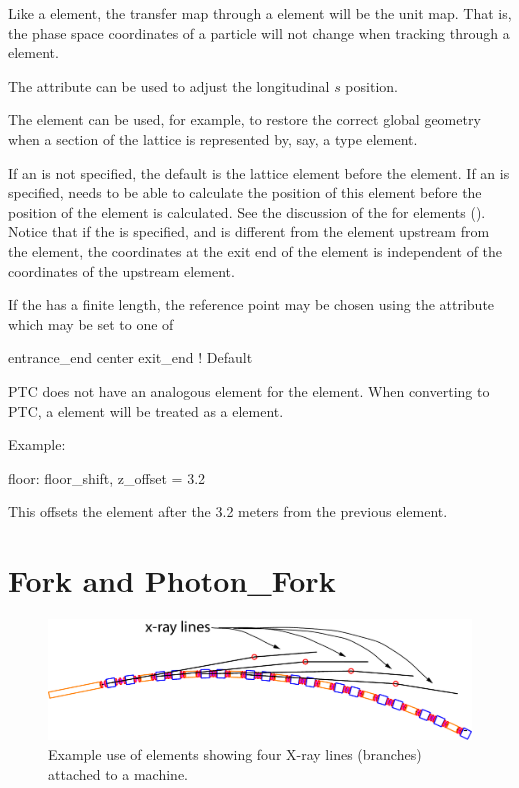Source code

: Like a  element, the transfer map through a  element will be the
unit map. That is, the phase space coordinates of a particle will not change when tracking through a
 element. 

The  attribute can be used to adjust the longitudinal $s$ position.

The  element can be used, for example, to restore the
correct global geometry when a section of the lattice is represented by, say,
a  type element.

If an  is not specified, the default  is the lattice element before
the  element.  If an  is specified, \bmad needs to be able to
calculate the position of this element before the position of the  element is
calculated. See the discussion of the  for  elements
().  Notice that if the  is specified, and is different from the
element upstream from the  element, the coordinates at the exit end of the
 element is independent of the coordinates of the upstream element.

If the  has a finite length, the reference point may be chosen using the
 attribute which may be set to one of
\begin{example}
  entrance_end
  center
  exit_end         ! Default
\end{example}


PTC does not have an analogous element for the  element. When converting to PTC, a
 element will be treated as a  element.

Example: 
\begin{example}
  floor: floor_shift, z_offset = 3.2
\end{example}
This offsets the element after the  3.2 meters from the previous
element.

\section{Fork and Photon_Fork}
\label{s:fork}

\begin{figure}[tb]
  \centering
  \includegraphics[width=5in]{x-fork.pdf}
  \caption[Example with photon_fork elements.]
  {
Example use of  elements showing four X-ray lines (branches) attached to a machine.
  }
  \label{f:x.fork}
\end{figure}

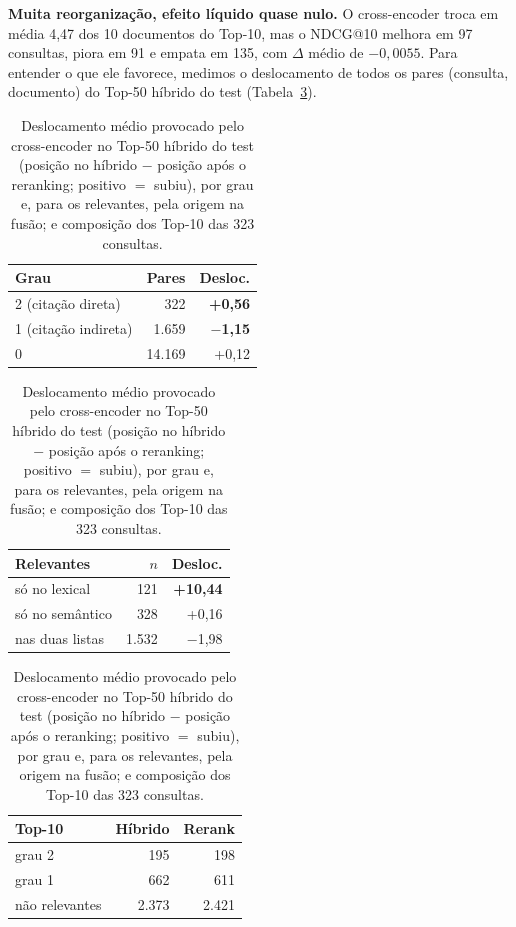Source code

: \documentclass[10pt,a4paper]{article}
\begin{document}
\textbf{Muita reorganização, efeito líquido quase nulo.} O cross-encoder troca em média 4,47 dos 10 documentos do Top-10, mas o NDCG@10 melhora em 97 consultas, piora em 91 e empata em 135, com $\Delta$ médio de $-0{,}0055$. Para entender o que ele favorece, medimos o deslocamento de todos os pares (consulta, documento) do Top-50 híbrido do test (Tabela~\ref{tab:desloc}).

\begin{table}[!htb]
\centering\small
\caption{Deslocamento médio provocado pelo cross-encoder no Top-50 híbrido do test (posição no híbrido $-$ posição após o reranking; positivo $=$ subiu), por grau e, para os relevantes, pela origem na fusão; e composição dos Top-10 das 323 consultas.}
\label{tab:desloc}
\begin{minipage}[t]{0.33\linewidth}\centering
\begin{tabular}[t]{@{}lrr@{}}
\toprule
Grau & Pares & Desloc. \\
\midrule
2 (citação direta) & 322 & \textbf{+0,56} \\
1 (citação indireta) & 1.659 & \textbf{$-$1,15} \\
0 & 14.169 & +0,12 \\
\bottomrule
\end{tabular}
\end{minipage}\hfill
\begin{minipage}[t]{0.33\linewidth}\centering
\begin{tabular}[t]{@{}lrr@{}}
\toprule
Relevantes & $n$ & Desloc. \\
\midrule
só no lexical & 121 & \textbf{+10,44} \\
só no semântico & 328 & +0,16 \\
nas duas listas & 1.532 & $-$1,98 \\
\bottomrule
\end{tabular}
\end{minipage}\hfill
\begin{minipage}[t]{0.30\linewidth}\centering
\begin{tabular}[t]{@{}lrr@{}}
\toprule
Top-10 & Híbrido & Rerank \\
\midrule
grau 2 & 195 & 198 \\
grau 1 & 662 & 611 \\
não relevantes & 2.373 & 2.421 \\
\bottomrule
\end{tabular}
\end{minipage}
\end{table}
\end{document}
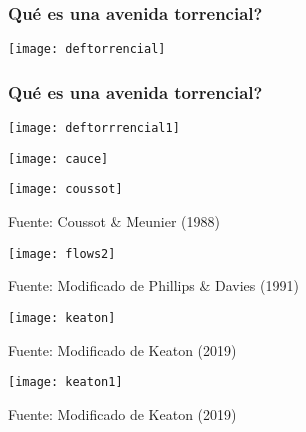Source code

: \documentclass{beamer}
\begin{document}
\begin{frame}
\frametitle{Qué es una avenida torrencial?}
\begin{center}
   	\texttt{[image: deftorrencial]}
\end{center}
\end{frame}
\begin{frame}
\frametitle{Qué es una avenida torrencial?}
\begin{center}
   	\texttt{[image: deftorrrencial1]}
\end{center}
\end{frame}
\begin{frame}
\begin{center}
   	\texttt{[image: cauce]}
\end{center}
\end{frame}
\begin{frame}
\begin{center}
   	\texttt{[image: coussot]}
\end{center}
\tiny{Fuente: Coussot \& Meunier (1988) }
\end{frame}
\begin{frame}
\begin{center}
   	\texttt{[image: flows2]}
\end{center}
\tiny{Fuente: Modificado de Phillips \& Davies (1991)}
\end{frame}
\begin{frame}
\begin{center}
   	\texttt{[image: keaton]}
\end{center}
\tiny{Fuente: Modificado de Keaton (2019)}
\end{frame}
\begin{frame}
\begin{center}
   	\texttt{[image: keaton1]}
\end{center}
\tiny{Fuente: Modificado de Keaton (2019)}
\end{frame}
\end{document}
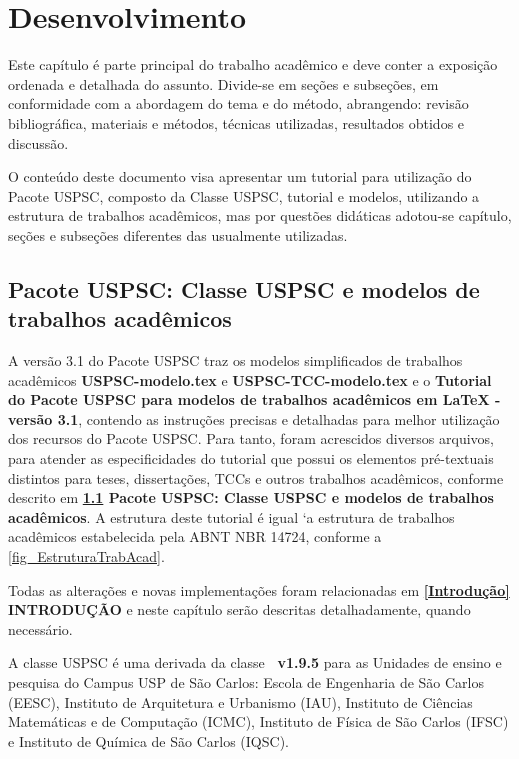 

\chapter{Desenvolvimento}\label{cap_exemplos}
Este capítulo \'e parte principal do trabalho acad\^emico e deve conter a exposição ordenada e detalhada do assunto. Divide-se em seções e subseções, em conformidade com a abordagem do tema e do m\'etodo, abrangendo: revisão bibliogr\'afica, materiais e m\'etodos, t\'ecnicas utilizadas, resultados obtidos e discussão.

O conteúdo deste documento visa apresentar um tutorial para utilização do Pacote USPSC, composto da Classe USPSC, tutorial e modelos, utilizando a estrutura de trabalhos acad\^emicos, mas por questões did\'aticas adotou-se capítulo, seções e subseções diferentes das usualmente utilizadas.


\section{Pacote USPSC: Classe USPSC e modelos de trabalhos acad\^emicos}\label{Pacote}
A versão 3.1 do Pacote USPSC traz os modelos simplificados de trabalhos acad\^emicos \textbf{USPSC-modelo.tex} e \textbf{USPSC-TCC-modelo.tex} e o \textbf{Tutorial do Pacote USPSC para modelos de trabalhos acad\^emicos em LaTeX - vers\~ao 3.1}, contendo as instruções precisas e detalhadas para melhor utilização dos recursos do Pacote USPSC. Para tanto, foram acrescidos diversos arquivos, para atender as especificidades do tutorial que possui os elementos pr\'e-textuais distintos para teses, dissertações, TCCs e outros trabalhos acad\^emicos, conforme descrito em  \textbf{\ref{Pacote} Pacote USPSC: Classe USPSC e modelos de trabalhos acad\^emicos}. A estrutura deste tutorial \'e igual `a estrutura de trabalhos acad\^emicos estabelecida pela ABNT NBR 14724, conforme a \autoref{fig_EstruturaTrabAcad}.

Todas as alterações e novas implementações foram relacionadas em \textbf{\ref{Introdução} INTRODUÇÃO} e neste capítulo serão descritas detalhadamente, quando necess\'ario. 

A classe USPSC \'e uma derivada da classe \textbf{\abnTeX\ v1.9.5} para as Unidades de ensino e pesquisa do Campus USP de São Carlos:
Escola de Engenharia de São Carlos (EESC), Instituto de Arquitetura e Urbanismo (IAU), Instituto de Ci\^encias Matem\'aticas e de Computação (ICMC), Instituto de Física de São Carlos (IFSC) e Instituto de Química de São Carlos (IQSC).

Task: Once you have located every line with the word "will" in the material above, list those lines.

Written response:
: Like a  element, the transfer map through a  element will be the
unit map. That is, the phase space coordinates of a particle will not change when tracking through a
 element will be treated as a  element.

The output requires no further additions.